(Work instruction) In your copy, set down the entries exactly and exclude the pictures.

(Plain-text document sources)
○ ○ ○

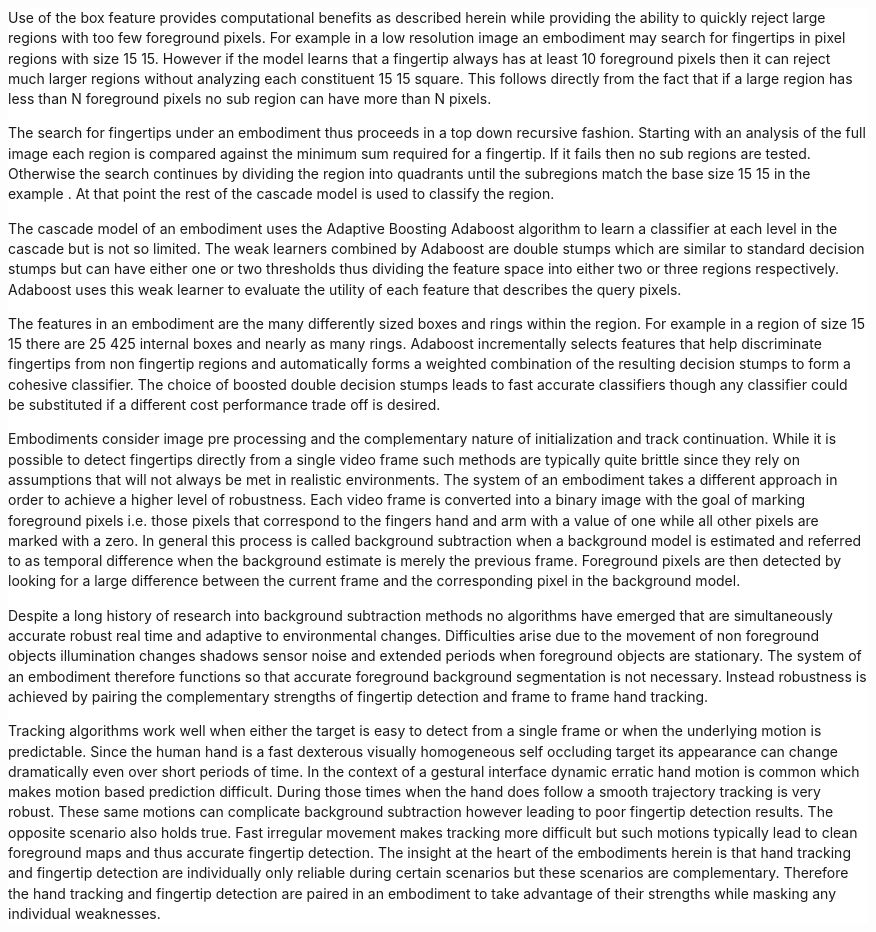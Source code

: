 Use of the box feature provides computational benefits as described herein while providing the ability to quickly reject large regions with too few foreground pixels. For example in a low resolution image an embodiment may search for fingertips in pixel regions with size 15 15. However if the model learns that a fingertip always has at least 10 foreground pixels then it can reject much larger regions without analyzing each constituent 15 15 square. This follows directly from the fact that if a large region has less than N foreground pixels no sub region can have more than N pixels.

The search for fingertips under an embodiment thus proceeds in a top down recursive fashion. Starting with an analysis of the full image each region is compared against the minimum sum required for a fingertip. If it fails then no sub regions are tested. Otherwise the search continues by dividing the region into quadrants until the subregions match the base size 15 15 in the example . At that point the rest of the cascade model is used to classify the region.

The cascade model of an embodiment uses the Adaptive Boosting Adaboost algorithm to learn a classifier at each level in the cascade but is not so limited. The weak learners combined by Adaboost are double stumps which are similar to standard decision stumps but can have either one or two thresholds thus dividing the feature space into either two or three regions respectively. Adaboost uses this weak learner to evaluate the utility of each feature that describes the query pixels.

The features in an embodiment are the many differently sized boxes and rings within the region. For example in a region of size 15 15 there are 25 425 internal boxes and nearly as many rings. Adaboost incrementally selects features that help discriminate fingertips from non fingertip regions and automatically forms a weighted combination of the resulting decision stumps to form a cohesive classifier. The choice of boosted double decision stumps leads to fast accurate classifiers though any classifier could be substituted if a different cost performance trade off is desired.

Embodiments consider image pre processing and the complementary nature of initialization and track continuation. While it is possible to detect fingertips directly from a single video frame such methods are typically quite brittle since they rely on assumptions that will not always be met in realistic environments. The system of an embodiment takes a different approach in order to achieve a higher level of robustness. Each video frame is converted into a binary image with the goal of marking foreground pixels i.e. those pixels that correspond to the fingers hand and arm with a value of one while all other pixels are marked with a zero. In general this process is called background subtraction when a background model is estimated and referred to as temporal difference when the background estimate is merely the previous frame. Foreground pixels are then detected by looking for a large difference between the current frame and the corresponding pixel in the background model.

Despite a long history of research into background subtraction methods no algorithms have emerged that are simultaneously accurate robust real time and adaptive to environmental changes. Difficulties arise due to the movement of non foreground objects illumination changes shadows sensor noise and extended periods when foreground objects are stationary. The system of an embodiment therefore functions so that accurate foreground background segmentation is not necessary. Instead robustness is achieved by pairing the complementary strengths of fingertip detection and frame to frame hand tracking.

Tracking algorithms work well when either the target is easy to detect from a single frame or when the underlying motion is predictable. Since the human hand is a fast dexterous visually homogeneous self occluding target its appearance can change dramatically even over short periods of time. In the context of a gestural interface dynamic erratic hand motion is common which makes motion based prediction difficult. During those times when the hand does follow a smooth trajectory tracking is very robust. These same motions can complicate background subtraction however leading to poor fingertip detection results. The opposite scenario also holds true. Fast irregular movement makes tracking more difficult but such motions typically lead to clean foreground maps and thus accurate fingertip detection. The insight at the heart of the embodiments herein is that hand tracking and fingertip detection are individually only reliable during certain scenarios but these scenarios are complementary. Therefore the hand tracking and fingertip detection are paired in an embodiment to take advantage of their strengths while masking any individual weaknesses.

○ ○ ○

(Task solution)
Source code

: Use of the box feature provides computational benefits as described herein while providing the ability to quickly reject large regions with too few foreground pixels. For example in a low resolution image an embodiment may search for fingertips in pixel regions with size 15 15. However if the model learns that a fingertip always has at least 10 foreground pixels then it can reject much larger regions without analyzing each constituent 15 15 square. This follows directly from the fact that if a large region has less than N foreground pixels no sub region can have more than N pixels.

The search for fingertips under an embodiment thus proceeds in a top down recursive fashion. Starting with an analysis of the full image each region is compared against the minimum sum required for a fingertip. If it fails then no sub regions are tested. Otherwise the search continues by dividing the region into quadrants until the subregions match the base size 15 15 in the example . At that point the rest of the cascade model is used to classify the region.

The cascade model of an embodiment uses the Adaptive Boosting Adaboost algorithm to learn a classifier at each level in the cascade but is not so limited. The weak learners combined by Adaboost are double stumps which are similar to standard decision stumps but can have either one or two thresholds thus dividing the feature space into either two or three regions respectively. Adaboost uses this weak learner to evaluate the utility of each feature that describes the query pixels.

The features in an embodiment are the many differently sized boxes and rings within the region. For example in a region of size 15 15 there are 25 425 internal boxes and nearly as many rings. Adaboost incrementally selects features that help discriminate fingertips from non fingertip regions and automatically forms a weighted combination of the resulting decision stumps to form a cohesive classifier. The choice of boosted double decision stumps leads to fast accurate classifiers though any classifier could be substituted if a different cost performance trade off is desired.

Embodiments consider image pre processing and the complementary nature of initialization and track continuation. While it is possible to detect fingertips directly from a single video frame such methods are typically quite brittle since they rely on assumptions that will not always be met in realistic environments. The system of an embodiment takes a different approach in order to achieve a higher level of robustness. Each video frame is converted into a binary image with the goal of marking foreground pixels i.e. those pixels that correspond to the fingers hand and arm with a value of one while all other pixels are marked with a zero. In general this process is called background subtraction when a background model is estimated and referred to as temporal difference when the background estimate is merely the previous frame. Foreground pixels are then detected by looking for a large difference between the current frame and the corresponding pixel in the background model.

Despite a long history of research into background subtraction methods no algorithms have emerged that are simultaneously accurate robust real time and adaptive to environmental changes. Difficulties arise due to the movement of non foreground objects illumination changes shadows sensor noise and extended periods when foreground objects are stationary. The system of an embodiment therefore functions so that accurate foreground background segmentation is not necessary. Instead robustness is achieved by pairing the complementary strengths of fingertip detection and frame to frame hand tracking.

Tracking algorithms work well when either the target is easy to detect from a single frame or when the underlying motion is predictable. Since the human hand is a fast dexterous visually homogeneous self occluding target its appearance can change dramatically even over short periods of time. In the context of a gestural interface dynamic erratic hand motion is common which makes motion based prediction difficult. During those times when the hand does follow a smooth trajectory tracking is very robust. These same motions can complicate background subtraction however leading to poor fingertip detection results. The opposite scenario also holds true. Fast irregular movement makes tracking more difficult but such motions typically lead to clean foreground maps and thus accurate fingertip detection. The insight at the heart of the embodiments herein is that hand tracking and fingertip detection are individually only reliable during certain scenarios but these scenarios are complementary. Therefore the hand tracking and fingertip detection are paired in an embodiment to take advantage of their strengths while masking any individual weaknesses.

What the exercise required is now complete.